Your output should be the entries below, exact in every detail.

▶ **Input for this task**:
%%
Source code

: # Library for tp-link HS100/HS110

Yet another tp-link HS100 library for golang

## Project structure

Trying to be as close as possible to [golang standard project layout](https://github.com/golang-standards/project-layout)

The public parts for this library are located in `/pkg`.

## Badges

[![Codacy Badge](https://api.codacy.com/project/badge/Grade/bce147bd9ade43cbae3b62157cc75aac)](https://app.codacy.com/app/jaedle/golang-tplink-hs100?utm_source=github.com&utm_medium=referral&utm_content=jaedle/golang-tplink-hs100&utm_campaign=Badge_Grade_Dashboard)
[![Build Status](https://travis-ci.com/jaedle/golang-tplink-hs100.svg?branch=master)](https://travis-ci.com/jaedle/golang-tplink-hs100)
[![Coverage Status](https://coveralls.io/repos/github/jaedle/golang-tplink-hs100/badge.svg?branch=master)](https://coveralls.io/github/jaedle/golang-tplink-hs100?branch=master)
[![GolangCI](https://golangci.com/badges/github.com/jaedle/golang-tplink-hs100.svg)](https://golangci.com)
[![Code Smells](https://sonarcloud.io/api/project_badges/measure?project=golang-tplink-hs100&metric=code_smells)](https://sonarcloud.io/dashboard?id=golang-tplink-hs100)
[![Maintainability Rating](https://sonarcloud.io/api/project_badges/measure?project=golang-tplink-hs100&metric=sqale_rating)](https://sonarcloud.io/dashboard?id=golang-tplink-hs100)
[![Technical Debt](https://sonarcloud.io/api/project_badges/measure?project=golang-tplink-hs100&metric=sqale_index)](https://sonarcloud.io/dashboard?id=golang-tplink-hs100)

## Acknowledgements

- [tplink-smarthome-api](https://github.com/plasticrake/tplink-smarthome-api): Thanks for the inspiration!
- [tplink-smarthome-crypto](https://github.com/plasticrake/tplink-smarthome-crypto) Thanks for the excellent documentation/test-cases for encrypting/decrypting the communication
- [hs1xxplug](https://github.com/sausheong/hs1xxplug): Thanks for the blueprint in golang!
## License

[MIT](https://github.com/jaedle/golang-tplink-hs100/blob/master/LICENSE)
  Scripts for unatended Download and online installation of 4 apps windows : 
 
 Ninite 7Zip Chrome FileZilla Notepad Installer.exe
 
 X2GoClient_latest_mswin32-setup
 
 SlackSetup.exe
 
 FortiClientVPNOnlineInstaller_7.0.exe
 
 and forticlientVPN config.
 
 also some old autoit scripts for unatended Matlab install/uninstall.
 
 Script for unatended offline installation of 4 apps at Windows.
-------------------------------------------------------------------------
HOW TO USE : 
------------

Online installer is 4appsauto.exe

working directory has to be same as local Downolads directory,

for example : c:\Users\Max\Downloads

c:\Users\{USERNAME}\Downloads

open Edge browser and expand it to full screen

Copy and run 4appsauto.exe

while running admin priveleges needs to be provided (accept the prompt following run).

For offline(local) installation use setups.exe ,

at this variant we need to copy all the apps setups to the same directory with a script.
%%
▶ **Worked solution**:
Source code

: # Library for tp-link HS100/HS110

Yet another tp-link HS100 library for golang

## Project structure

Trying to be as close as possible to [golang standard project layout](https://github.com/golang-standards/project-layout)

The public parts for this library are located in `/pkg`.

## Badges

[![Codacy Badge](https://api.codacy.com/project/badge/Grade/bce147bd9ade43cbae3b62157cc75aac)](https://app.codacy.com/app/jaedle/golang-tplink-hs100?utm_source=github.com&utm_medium=referral&utm_content=jaedle/golang-tplink-hs100&utm_campaign=Badge_Grade_Dashboard)
[![Build Status](https://travis-ci.com/jaedle/golang-tplink-hs100.svg?branch=master)](https://travis-ci.com/jaedle/golang-tplink-hs100)
[![Coverage Status](https://coveralls.io/repos/github/jaedle/golang-tplink-hs100/badge.svg?branch=master)](https://coveralls.io/github/jaedle/golang-tplink-hs100?branch=master)
[![GolangCI](https://golangci.com/badges/github.com/jaedle/golang-tplink-hs100.svg)](https://golangci.com)
[![Code Smells](https://sonarcloud.io/api/project_badges/measure?project=golang-tplink-hs100&metric=code_smells)](https://sonarcloud.io/dashboard?id=golang-tplink-hs100)
[![Maintainability Rating](https://sonarcloud.io/api/project_badges/measure?project=golang-tplink-hs100&metric=sqale_rating)](https://sonarcloud.io/dashboard?id=golang-tplink-hs100)
[![Technical Debt](https://sonarcloud.io/api/project_badges/measure?project=golang-tplink-hs100&metric=sqale_index)](https://sonarcloud.io/dashboard?id=golang-tplink-hs100)

## Acknowledgements

- [tplink-smarthome-api](https://github.com/plasticrake/tplink-smarthome-api): Thanks for the inspiration!
- [tplink-smarthome-crypto](https://github.com/plasticrake/tplink-smarthome-crypto) Thanks for the excellent documentation/test-cases for encrypting/decrypting the communication
- [hs1xxplug](https://github.com/sausheong/hs1xxplug): Thanks for the blueprint in golang!
## License

[MIT](https://github.com/jaedle/golang-tplink-hs100/blob/master/LICENSE)
  Scripts for unatended Download and online installation of 4 apps windows : 
 
 Ninite 7Zip Chrome FileZilla Notepad Installer.exe
 
 X2GoClient_latest_mswin32-setup
 
 SlackSetup.exe
 
 FortiClientVPNOnlineInstaller_7.0.exe
 
 and forticlientVPN config.
 
 also some old autoit scripts for unatended Matlab install/uninstall.
 
 Script for unatended offline installation of 4 apps at Windows.
-------------------------------------------------------------------------
HOW TO USE : 
------------

Online installer is 4appsauto.exe

working directory has to be same as local Downolads directory,

for example : c:\Users\Max\Downloads

c:\Users\{USERNAME}\Downloads

open Edge browser and expand it to full screen

Copy and run 4appsauto.exe

while running admin priveleges needs to be provided (accept the prompt following run).

For offline(local) installation use setups.exe ,

at this variant we need to copy all the apps setups to the same directory with a script.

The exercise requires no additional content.